# TOC last stage



## 93561rider (Dec 6, 2007)

The only stage I will be in town for is the last stage into Pasadena. I drive that mountain a few times a week and would love to watch them ride there, but I don't think the logistics of getting up there are going to work out well. So, I was thinking of watching at the Rose Bowl. Anyone know that area well and have a good recommendation of where to watch? 

Thanks
Cam


----------



## JaeP (Mar 12, 2002)

*MIni RBR Gathering*

There appears to me a mini RBR gathering for the last stage of ToC. Here's the thread:

http://forums.roadbikereview.com/showthread.php?t=121092


----------



## Hollywood (Jan 16, 2003)

JaeP said:


> There appears to me a mini RBR gathering for the last stage of ToC. Here's the thread:
> 
> http://forums.roadbikereview.com/showthread.php?t=121092


some of us will meet at Lucky Baldwins pub around noon for food and beverages (Belgian Beer Fest in town). Then plan on rolling over to the finish at the Rose Bowl. 

This is all assuming:

a) its not pouring
b) we're not too intoxicated to pedal
c) all of the above

http://www.luckybaldwins.com/contactus.html


----------



## 93561rider (Dec 6, 2007)

Do they have internet? If so I'll bring my laptop to watch the online coverage.

I don't know that area very well, how far is that place from the finish line?




Hollywood said:


> some of us will meet at Lucky Baldwins pub around noon for food and beverages (Belgian Beer Fest in town).
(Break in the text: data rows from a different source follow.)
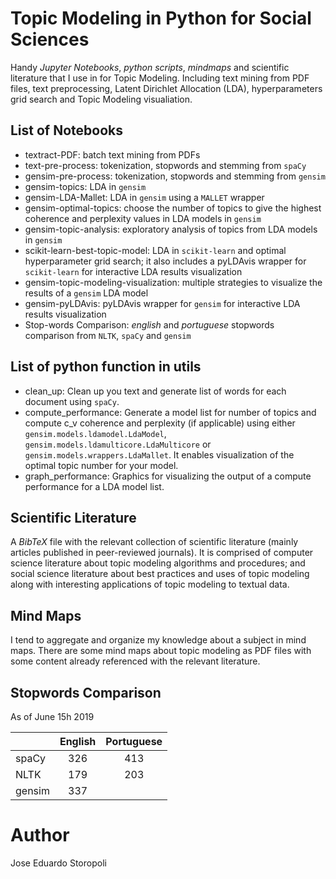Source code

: # Topic Modeling in Python for Social Sciences
Handy *Jupyter Notebooks*, *python scripts*, *mindmaps* and scientific literature that I use in for Topic Modeling. Including text mining from PDF files, text preprocessing, Latent Dirichlet Allocation (LDA), hyperparameters grid search and Topic Modeling visualiation.

## List of Notebooks
* textract-PDF: batch text mining from PDFs 
* text-pre-process: tokenization, stopwords and stemming from `spaCy`
* gensim-pre-process: tokenization, stopwords and stemming from `gensim`
* gensim-topics: LDA in `gensim`
* gensim-LDA-Mallet: LDA in `gensim` using a `MALLET` wrapper
* gensim-optimal-topics: choose the number of topics to give the highest coherence and perplexity values in LDA models in `gensim`
* gensim-topic-analysis: exploratory analysis of topics from LDA models in `gensim`
* scikit-learn-best-topic-model:  LDA in `scikit-learn` and optimal hyperparameter grid search; it also includes a pyLDAvis wrapper for `scikit-learn` for interactive LDA results visualization
* gensim-topic-modeling-visualization: multiple strategies to visualize the results of a `gensim` LDA model
* gensim-pyLDAvis: pyLDAvis wrapper for `gensim` for interactive LDA results visualization
* Stop-words Comparison: *english* and *portuguese* stopwords comparison from `NLTK`, `spaCy` and `gensim`

## List of python function in utils
* clean_up: Clean up you text and generate list of words for each document using `spaCy`.
* compute_performance: Generate a model list for number of topics and compute c_v coherence and perplexity (if applicable) using either `gensim.models.ldamodel.LdaModel`, `gensim.models.ldamulticore.LdaMulticore` or `gensim.models.wrappers.LdaMallet`. It enables visualization of the optimal topic number for your model.
* graph_performance: Graphics for visualizing the output of a compute performance for a LDA model list.

## Scientific Literature
A *BibTeX* file with the relevant collection of scientific literature (mainly articles published in peer-reviewed journals). It is comprised of computer science literature about topic modeling algorithms and procedures; and social science literature about best practices and uses of topic modeling along with interesting applications of topic modeling to textual data.

## Mind Maps
I tend to aggregate and organize my knowledge about a subject in mind maps. There are some mind maps about topic modeling as PDF files with some content already referenced with the relevant literature.

## Stopwords Comparison
As of June 15h 2019

|        	| English 	| Portuguese 	|
|--------	|:-------:	|:----------:	|
| spaCy  	|   326   	|     413    	|
| NLTK   	|   179   	|     203    	|
| gensim 	|   337   	|            	|

# Author
Jose Eduardo Storopoli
Then plan on rolling over to the finish at the Rose Bowl.
> 
> This is all assuming:
> 
> ...


----------



## Hollywood (Jan 16, 2003)

93561rider said:


> Do they have internet? If so I'll bring my laptop to watch the online coverage.
> 
> I don't know that area very well, how far is that place from the finish line?


what am I, AskJeeves?


----------



## 93561rider (Dec 6, 2007)

Hollywood said:


> what am I, AskJeeves?



It seems you are:thumbsup: 

http://www.pocket-lint.co.uk/news/news.phtml/1048/2072/view.phtml


----------



## 93561rider (Dec 6, 2007)

I ended up catching the finish of the Santa Clarita race today, so I think I'll pass on the 5 hours round trip drive to the watch it rain.

I'm sure the weather will clear and it will be a great finish. Have fun everyone.


----------



## mikeyp123 (Mar 9, 2007)

rain just let up a little.. I live about 2 miles from the Rose Bowl, lets hope it stays away for the rest of the afternoon.


----------



## Hollywood (Jan 16, 2003)

cool thanks.

we're going straight to the Rose Bowl now. then hitting Lucky Baldwins on Raymond after the race is over.

cheers




mikeyp123 said:


> rain just let up a little.. I live about 2 miles from the Rose Bowl, lets hope it stays away for the rest of the afternoon.


----------